### Task directions
Your answer should repeat every record verbatim.
════
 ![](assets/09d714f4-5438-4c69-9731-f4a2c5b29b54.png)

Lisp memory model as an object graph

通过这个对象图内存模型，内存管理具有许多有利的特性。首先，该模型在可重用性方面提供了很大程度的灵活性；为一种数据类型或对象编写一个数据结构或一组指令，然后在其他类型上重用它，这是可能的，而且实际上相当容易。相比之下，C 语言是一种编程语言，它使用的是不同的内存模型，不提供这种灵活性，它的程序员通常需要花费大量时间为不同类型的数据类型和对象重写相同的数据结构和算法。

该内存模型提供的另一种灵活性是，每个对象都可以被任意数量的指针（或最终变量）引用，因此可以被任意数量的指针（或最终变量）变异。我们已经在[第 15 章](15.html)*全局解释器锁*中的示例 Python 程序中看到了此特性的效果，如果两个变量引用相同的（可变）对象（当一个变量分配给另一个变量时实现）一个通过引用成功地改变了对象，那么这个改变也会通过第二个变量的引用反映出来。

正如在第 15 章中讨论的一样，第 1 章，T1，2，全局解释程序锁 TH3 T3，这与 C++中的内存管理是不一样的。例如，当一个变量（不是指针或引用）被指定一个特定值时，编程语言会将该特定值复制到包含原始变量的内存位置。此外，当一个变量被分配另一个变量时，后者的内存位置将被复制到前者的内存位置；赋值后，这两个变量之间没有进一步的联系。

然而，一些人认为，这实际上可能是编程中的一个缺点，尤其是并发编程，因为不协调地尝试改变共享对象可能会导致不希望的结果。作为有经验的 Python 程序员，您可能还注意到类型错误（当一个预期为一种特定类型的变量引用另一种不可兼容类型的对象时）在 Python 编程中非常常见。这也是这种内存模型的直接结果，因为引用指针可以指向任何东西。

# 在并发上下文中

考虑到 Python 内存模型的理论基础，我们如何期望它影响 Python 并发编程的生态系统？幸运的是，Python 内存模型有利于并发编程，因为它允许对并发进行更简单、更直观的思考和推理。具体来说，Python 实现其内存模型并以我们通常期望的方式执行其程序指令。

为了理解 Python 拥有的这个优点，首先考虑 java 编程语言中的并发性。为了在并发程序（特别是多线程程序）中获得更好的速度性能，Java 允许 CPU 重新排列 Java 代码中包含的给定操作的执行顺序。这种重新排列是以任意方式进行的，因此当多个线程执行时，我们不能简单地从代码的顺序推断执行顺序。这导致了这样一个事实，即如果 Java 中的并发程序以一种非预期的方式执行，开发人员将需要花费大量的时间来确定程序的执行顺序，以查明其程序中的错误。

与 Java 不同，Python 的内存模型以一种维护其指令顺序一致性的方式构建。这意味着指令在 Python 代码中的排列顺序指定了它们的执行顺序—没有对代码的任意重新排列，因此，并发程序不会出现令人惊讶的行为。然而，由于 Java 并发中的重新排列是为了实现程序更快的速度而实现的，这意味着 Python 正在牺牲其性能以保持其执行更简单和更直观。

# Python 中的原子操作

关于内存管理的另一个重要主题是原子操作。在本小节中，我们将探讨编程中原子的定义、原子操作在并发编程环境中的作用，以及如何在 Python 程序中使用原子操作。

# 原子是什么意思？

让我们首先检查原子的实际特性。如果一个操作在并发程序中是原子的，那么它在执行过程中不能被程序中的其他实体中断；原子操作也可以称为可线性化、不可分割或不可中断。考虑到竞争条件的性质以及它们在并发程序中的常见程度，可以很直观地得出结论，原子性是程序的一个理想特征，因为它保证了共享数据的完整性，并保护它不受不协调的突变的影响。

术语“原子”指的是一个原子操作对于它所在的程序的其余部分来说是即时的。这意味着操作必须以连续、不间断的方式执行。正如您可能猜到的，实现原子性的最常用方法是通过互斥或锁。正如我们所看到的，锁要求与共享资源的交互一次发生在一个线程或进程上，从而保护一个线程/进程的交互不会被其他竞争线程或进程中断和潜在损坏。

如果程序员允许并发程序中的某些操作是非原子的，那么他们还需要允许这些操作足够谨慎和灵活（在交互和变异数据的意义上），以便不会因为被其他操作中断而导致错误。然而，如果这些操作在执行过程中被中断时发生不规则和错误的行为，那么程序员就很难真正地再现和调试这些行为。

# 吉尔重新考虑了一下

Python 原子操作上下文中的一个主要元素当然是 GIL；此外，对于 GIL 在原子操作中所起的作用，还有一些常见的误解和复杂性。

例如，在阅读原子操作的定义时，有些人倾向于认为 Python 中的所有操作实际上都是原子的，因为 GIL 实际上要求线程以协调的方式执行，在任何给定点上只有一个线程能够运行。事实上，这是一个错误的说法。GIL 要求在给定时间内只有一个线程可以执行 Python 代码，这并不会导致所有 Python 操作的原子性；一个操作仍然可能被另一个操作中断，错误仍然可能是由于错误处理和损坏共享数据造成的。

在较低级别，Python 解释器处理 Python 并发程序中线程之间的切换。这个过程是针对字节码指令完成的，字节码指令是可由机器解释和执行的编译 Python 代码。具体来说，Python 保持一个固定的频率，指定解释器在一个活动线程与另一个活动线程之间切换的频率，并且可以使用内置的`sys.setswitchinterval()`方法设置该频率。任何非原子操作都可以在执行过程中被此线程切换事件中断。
════
### Answer below
 ![](assets/09d714f4-5438-4c69-9731-f4a2c5b29b54.png)

Lisp memory model as an object graph

通过这个对象图内存模型，内存管理具有许多有利的特性。首先，该模型在可重用性方面提供了很大程度的灵活性；为一种数据类型或对象编写一个数据结构或一组指令，然后在其他类型上重用它，这是可能的，而且实际上相当容易。相比之下，C 语言是一种编程语言，它使用的是不同的内存模型，不提供这种灵活性，它的程序员通常需要花费大量时间为不同类型的数据类型和对象重写相同的数据结构和算法。

该内存模型提供的另一种灵活性是，每个对象都可以被任意数量的指针（或最终变量）引用，因此可以被任意数量的指针（或最终变量）变异。我们已经在[第 15 章](15.html)*全局解释器锁*中的示例 Python 程序中看到了此特性的效果，如果两个变量引用相同的（可变）对象（当一个变量分配给另一个变量时实现）一个通过引用成功地改变了对象，那么这个改变也会通过第二个变量的引用反映出来。

正如在第 15 章中讨论的一样，第 1 章，T1，2，全局解释程序锁 TH3 T3，这与 C++中的内存管理是不一样的。例如，当一个变量（不是指针或引用）被指定一个特定值时，编程语言会将该特定值复制到包含原始变量的内存位置。此外，当一个变量被分配另一个变量时，后者的内存位置将被复制到前者的内存位置；赋值后，这两个变量之间没有进一步的联系。

然而，一些人认为，这实际上可能是编程中的一个缺点，尤其是并发编程，因为不协调地尝试改变共享对象可能会导致不希望的结果。作为有经验的 Python 程序员，您可能还注意到类型错误（当一个预期为一种特定类型的变量引用另一种不可兼容类型的对象时）在 Python 编程中非常常见。这也是这种内存模型的直接结果，因为引用指针可以指向任何东西。

# 在并发上下文中

考虑到 Python 内存模型的理论基础，我们如何期望它影响 Python 并发编程的生态系统？幸运的是，Python 内存模型有利于并发编程，因为它允许对并发进行更简单、更直观的思考和推理。具体来说，Python 实现其内存模型并以我们通常期望的方式执行其程序指令。

为了理解 Python 拥有的这个优点，首先考虑 java 编程语言中的并发性。为了在并发程序（特别是多线程程序）中获得更好的速度性能，Java 允许 CPU 重新排列 Java 代码中包含的给定操作的执行顺序。这种重新排列是以任意方式进行的，因此当多个线程执行时，我们不能简单地从代码的顺序推断执行顺序。这导致了这样一个事实，即如果 Java 中的并发程序以一种非预期的方式执行，开发人员将需要花费大量的时间来确定程序的执行顺序，以查明其程序中的错误。

与 Java 不同，Python 的内存模型以一种维护其指令顺序一致性的方式构建。这意味着指令在 Python 代码中的排列顺序指定了它们的执行顺序—没有对代码的任意重新排列，因此，并发程序不会出现令人惊讶的行为。然而，由于 Java 并发中的重新排列是为了实现程序更快的速度而实现的，这意味着 Python 正在牺牲其性能以保持其执行更简单和更直观。

# Python 中的原子操作

关于内存管理的另一个重要主题是原子操作。在本小节中，我们将探讨编程中原子的定义、原子操作在并发编程环境中的作用，以及如何在 Python 程序中使用原子操作。

# 原子是什么意思？

让我们首先检查原子的实际特性。如果一个操作在并发程序中是原子的，那么它在执行过程中不能被程序中的其他实体中断；原子操作也可以称为可线性化、不可分割或不可中断。考虑到竞争条件的性质以及它们在并发程序中的常见程度，可以很直观地得出结论，原子性是程序的一个理想特征，因为它保证了共享数据的完整性，并保护它不受不协调的突变的影响。

术语“原子”指的是一个原子操作对于它所在的程序的其余部分来说是即时的。这意味着操作必须以连续、不间断的方式执行。正如您可能猜到的，实现原子性的最常用方法是通过互斥或锁。正如我们所看到的，锁要求与共享资源的交互一次发生在一个线程或进程上，从而保护一个线程/进程的交互不会被其他竞争线程或进程中断和潜在损坏。

如果程序员允许并发程序中的某些操作是非原子的，那么他们还需要允许这些操作足够谨慎和灵活（在交互和变异数据的意义上），以便不会因为被其他操作中断而导致错误。然而，如果这些操作在执行过程中被中断时发生不规则和错误的行为，那么程序员就很难真正地再现和调试这些行为。

# 吉尔重新考虑了一下

Python 原子操作上下文中的一个主要元素当然是 GIL；此外，对于 GIL 在原子操作中所起的作用，还有一些常见的误解和复杂性。

例如，在阅读原子操作的定义时，有些人倾向于认为 Python 中的所有操作实际上都是原子的，因为 GIL 实际上要求线程以协调的方式执行，在任何给定点上只有一个线程能够运行。事实上，这是一个错误的说法。GIL 要求在给定时间内只有一个线程可以执行 Python 代码，这并不会导致所有 Python 操作的原子性；一个操作仍然可能被另一个操作中断，错误仍然可能是由于错误处理和损坏共享数据造成的。

在较低级别，Python 解释器处理 Python 并发程序中线程之间的切换。这个过程是针对字节码指令完成的，字节码指令是可由机器解释和执行的编译 Python 代码。具体来说，Python 保持一个固定的频率，指定解释器在一个活动线程与另一个活动线程之间切换的频率，并且可以使用内置的`sys.setswitchinterval()`方法设置该频率。任何非原子操作都可以在执行过程中被此线程切换事件中断。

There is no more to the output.